**Data entries:**
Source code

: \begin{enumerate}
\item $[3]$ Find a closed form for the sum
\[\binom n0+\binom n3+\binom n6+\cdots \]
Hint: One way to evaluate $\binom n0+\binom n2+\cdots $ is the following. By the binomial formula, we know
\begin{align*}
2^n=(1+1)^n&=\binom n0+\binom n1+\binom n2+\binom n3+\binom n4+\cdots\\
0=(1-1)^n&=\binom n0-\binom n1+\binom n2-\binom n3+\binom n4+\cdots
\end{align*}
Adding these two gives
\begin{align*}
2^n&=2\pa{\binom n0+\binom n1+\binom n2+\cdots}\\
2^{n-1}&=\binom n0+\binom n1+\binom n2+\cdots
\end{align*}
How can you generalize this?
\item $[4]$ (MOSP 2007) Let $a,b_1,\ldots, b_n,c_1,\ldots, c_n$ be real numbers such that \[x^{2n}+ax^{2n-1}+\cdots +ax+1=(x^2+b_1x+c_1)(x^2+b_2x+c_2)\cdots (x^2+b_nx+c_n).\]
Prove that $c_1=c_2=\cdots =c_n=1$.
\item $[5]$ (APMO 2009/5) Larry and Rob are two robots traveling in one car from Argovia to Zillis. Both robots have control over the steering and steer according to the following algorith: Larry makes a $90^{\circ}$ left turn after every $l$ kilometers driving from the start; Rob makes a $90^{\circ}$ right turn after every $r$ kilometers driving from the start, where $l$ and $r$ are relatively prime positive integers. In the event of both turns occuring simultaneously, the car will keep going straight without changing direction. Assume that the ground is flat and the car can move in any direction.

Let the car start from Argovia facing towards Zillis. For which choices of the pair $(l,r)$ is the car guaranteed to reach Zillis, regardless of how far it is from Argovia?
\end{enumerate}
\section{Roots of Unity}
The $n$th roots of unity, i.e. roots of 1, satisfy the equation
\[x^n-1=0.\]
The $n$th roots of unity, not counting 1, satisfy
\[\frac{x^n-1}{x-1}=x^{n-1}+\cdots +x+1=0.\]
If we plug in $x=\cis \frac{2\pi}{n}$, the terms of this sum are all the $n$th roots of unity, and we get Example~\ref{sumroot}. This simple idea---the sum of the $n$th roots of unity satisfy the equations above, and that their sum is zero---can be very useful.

...

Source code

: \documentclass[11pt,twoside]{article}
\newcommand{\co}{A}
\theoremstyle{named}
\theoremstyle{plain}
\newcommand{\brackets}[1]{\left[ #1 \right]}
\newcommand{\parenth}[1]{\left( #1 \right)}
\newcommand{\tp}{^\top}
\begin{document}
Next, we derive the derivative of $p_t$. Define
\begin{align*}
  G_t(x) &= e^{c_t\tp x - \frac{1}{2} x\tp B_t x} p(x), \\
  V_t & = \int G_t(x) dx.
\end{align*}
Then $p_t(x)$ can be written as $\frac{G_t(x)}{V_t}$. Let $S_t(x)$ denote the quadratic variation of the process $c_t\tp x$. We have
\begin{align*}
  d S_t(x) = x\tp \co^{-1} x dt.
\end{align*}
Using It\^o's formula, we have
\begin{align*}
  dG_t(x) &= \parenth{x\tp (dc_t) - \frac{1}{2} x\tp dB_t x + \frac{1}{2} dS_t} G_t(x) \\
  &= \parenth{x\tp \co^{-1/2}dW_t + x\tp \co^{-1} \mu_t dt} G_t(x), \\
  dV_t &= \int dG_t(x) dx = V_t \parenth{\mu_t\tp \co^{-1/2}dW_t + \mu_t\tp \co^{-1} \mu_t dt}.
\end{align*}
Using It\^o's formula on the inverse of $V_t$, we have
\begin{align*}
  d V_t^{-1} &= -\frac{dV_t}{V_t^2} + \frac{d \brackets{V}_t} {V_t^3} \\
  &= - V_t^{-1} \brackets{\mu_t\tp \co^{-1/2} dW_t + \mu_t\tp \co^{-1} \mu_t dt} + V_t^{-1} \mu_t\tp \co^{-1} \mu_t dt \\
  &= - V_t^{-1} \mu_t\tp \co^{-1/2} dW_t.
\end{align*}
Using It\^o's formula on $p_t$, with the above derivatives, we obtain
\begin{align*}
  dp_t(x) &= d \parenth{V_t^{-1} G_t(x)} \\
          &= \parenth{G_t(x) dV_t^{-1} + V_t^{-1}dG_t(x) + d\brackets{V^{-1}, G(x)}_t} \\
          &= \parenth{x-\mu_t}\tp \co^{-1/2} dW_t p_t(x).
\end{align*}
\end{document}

**Task brief:**
In the data above, how many lines contain the word "formula"? Write the number only.

**Response to this task:**
4